-Re: HDFS Sink Question
David Sinclair 2013-10-04, 14:42
Thanks Devin. I have looked at the source I can absolutely say for certain
that the connection is never re-established because there is no code that
detects that type of error.
What I was looking for from the devs was confirmation on my findings and
any work arounds besides writing my own HDFS Sink.

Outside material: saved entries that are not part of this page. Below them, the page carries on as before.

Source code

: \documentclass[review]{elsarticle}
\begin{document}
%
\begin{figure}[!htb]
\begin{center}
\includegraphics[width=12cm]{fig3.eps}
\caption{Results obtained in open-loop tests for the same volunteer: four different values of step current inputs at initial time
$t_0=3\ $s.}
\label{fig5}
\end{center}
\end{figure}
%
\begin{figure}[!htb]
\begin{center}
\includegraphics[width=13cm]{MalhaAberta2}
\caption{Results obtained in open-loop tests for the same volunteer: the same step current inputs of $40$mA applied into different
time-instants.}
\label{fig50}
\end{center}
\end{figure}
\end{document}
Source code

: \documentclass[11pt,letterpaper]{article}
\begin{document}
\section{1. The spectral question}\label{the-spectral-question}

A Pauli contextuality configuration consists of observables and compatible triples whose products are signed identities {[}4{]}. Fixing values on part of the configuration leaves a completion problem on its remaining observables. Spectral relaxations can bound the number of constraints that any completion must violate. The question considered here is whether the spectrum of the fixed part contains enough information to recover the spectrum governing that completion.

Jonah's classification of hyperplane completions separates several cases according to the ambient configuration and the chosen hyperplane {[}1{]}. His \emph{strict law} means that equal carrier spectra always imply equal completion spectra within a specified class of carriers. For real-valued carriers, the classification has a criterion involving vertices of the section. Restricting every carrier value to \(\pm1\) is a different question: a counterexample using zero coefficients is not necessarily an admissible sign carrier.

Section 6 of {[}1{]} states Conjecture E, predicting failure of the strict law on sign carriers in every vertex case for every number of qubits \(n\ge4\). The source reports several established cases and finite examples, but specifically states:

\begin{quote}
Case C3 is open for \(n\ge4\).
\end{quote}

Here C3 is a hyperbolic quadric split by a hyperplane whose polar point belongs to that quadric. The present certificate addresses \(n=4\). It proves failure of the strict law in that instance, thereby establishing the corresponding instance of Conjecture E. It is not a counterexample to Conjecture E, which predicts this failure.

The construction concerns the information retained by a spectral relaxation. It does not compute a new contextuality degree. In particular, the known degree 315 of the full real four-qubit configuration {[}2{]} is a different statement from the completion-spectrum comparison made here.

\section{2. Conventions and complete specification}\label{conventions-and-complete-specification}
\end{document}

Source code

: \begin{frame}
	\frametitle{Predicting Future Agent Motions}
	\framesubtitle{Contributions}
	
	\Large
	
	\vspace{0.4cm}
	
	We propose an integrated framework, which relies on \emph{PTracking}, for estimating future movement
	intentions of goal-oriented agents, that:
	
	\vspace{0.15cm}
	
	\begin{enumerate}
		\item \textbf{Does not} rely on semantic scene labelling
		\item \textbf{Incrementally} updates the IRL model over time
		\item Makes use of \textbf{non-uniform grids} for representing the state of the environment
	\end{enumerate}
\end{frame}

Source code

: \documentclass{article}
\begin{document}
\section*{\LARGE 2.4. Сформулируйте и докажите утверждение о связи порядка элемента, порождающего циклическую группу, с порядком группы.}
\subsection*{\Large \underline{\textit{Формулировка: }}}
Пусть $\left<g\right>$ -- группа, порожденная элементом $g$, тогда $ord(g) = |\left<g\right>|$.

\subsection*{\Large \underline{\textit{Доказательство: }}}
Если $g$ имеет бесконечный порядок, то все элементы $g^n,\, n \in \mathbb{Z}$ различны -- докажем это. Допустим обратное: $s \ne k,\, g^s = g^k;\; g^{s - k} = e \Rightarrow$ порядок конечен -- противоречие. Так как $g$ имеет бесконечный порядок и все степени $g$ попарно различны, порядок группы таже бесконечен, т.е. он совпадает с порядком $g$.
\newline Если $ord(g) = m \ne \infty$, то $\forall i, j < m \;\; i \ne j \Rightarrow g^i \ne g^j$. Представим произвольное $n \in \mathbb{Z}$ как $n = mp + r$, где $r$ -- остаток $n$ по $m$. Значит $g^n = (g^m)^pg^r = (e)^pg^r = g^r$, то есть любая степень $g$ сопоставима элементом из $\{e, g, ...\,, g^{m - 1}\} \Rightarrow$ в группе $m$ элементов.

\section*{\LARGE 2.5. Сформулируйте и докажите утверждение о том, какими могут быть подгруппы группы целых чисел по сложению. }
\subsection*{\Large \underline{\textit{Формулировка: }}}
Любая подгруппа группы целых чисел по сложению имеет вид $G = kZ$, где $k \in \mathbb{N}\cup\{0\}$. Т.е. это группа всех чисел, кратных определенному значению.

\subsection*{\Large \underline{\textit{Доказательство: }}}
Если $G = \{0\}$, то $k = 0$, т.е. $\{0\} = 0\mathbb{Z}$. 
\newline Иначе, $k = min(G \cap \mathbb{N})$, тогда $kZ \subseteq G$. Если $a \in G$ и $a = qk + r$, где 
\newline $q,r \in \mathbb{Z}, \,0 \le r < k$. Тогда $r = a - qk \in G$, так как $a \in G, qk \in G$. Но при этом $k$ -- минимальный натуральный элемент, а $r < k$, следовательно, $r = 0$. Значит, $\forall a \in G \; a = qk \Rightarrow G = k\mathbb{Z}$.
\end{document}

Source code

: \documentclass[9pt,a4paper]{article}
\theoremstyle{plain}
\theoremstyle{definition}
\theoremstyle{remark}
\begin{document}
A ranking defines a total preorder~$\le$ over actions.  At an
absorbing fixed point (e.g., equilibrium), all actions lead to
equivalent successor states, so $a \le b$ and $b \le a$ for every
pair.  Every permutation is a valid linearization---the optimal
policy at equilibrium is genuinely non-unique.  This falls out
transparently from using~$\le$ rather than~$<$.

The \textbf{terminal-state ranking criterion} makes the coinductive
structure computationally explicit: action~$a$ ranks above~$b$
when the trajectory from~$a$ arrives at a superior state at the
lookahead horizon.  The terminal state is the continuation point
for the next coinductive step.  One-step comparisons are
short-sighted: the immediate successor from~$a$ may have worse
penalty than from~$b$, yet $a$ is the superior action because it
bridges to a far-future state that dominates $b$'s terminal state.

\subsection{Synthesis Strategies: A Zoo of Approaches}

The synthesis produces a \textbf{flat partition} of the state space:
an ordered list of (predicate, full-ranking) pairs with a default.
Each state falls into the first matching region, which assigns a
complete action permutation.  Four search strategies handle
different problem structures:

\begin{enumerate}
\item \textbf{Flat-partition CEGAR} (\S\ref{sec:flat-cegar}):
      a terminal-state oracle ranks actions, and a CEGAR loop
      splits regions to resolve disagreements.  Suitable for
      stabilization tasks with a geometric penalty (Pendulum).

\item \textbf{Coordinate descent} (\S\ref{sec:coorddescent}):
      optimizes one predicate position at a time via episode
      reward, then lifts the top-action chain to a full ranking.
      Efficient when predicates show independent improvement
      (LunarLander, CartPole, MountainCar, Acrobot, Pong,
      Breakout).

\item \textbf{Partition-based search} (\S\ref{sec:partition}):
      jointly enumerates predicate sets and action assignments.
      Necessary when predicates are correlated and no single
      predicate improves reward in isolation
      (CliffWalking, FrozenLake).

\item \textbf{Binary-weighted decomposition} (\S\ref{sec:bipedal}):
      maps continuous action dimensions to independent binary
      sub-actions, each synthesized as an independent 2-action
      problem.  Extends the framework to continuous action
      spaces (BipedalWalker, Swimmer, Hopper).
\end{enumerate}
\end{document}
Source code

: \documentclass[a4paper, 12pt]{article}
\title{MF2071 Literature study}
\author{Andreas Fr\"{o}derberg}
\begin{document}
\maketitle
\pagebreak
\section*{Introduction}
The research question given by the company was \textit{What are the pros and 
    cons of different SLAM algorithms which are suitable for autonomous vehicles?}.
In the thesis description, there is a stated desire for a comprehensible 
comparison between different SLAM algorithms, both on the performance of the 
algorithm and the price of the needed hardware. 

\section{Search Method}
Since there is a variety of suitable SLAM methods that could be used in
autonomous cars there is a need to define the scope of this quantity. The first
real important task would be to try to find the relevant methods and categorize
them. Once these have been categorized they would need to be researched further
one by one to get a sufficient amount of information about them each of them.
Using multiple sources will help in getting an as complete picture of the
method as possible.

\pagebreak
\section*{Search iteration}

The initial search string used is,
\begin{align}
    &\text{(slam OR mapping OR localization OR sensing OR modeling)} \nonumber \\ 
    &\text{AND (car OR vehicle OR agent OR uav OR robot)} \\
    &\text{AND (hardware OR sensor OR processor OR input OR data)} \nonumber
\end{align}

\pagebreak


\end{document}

Not having this recovery gracefully is a pain and may prevent us from using
On Fri, Oct 4, 2013 at 9:21 AM, DSuiter RDX <[EMAIL PROTECTED]> wrote:
> In experimenting with the file_roll sink for local logging, I noticed that
> the file it wrote to was created when the agent starts. If you start the
> agent, then remove the file, and attempt to write, there is no new file
> created. Perhaps HDFS sink is similar, in that when the sink starts, the
> destination is established, and then if that file chain is broken, Flume
> cannot gracefully detect and correct that. It may have something to do with
> how the sink is looking for the target? I'm not a developer for Flume, but,
> that is my observed behavior on file roll. I am working through kinks in
> hdfs sink with remote TCP logging from rsyslog right now...maybe I will
> have some more insight for you in a few days...
> *Devin Suiter*
> Jr. Data Solutions Software Engineer
> 100 Sandusky Street | 2nd Floor | Pittsburgh, PA 15212
> Google Voice: 412-256-8556 | www.rdx.com
> On Fri, Oct 4, 2013 at 9:08 AM, David Sinclair <
> [EMAIL PROTECTED]> wrote:
>> This is what I am seeing for the scenarios I asked, but wanted
>> confirmation from devs on expected behavior.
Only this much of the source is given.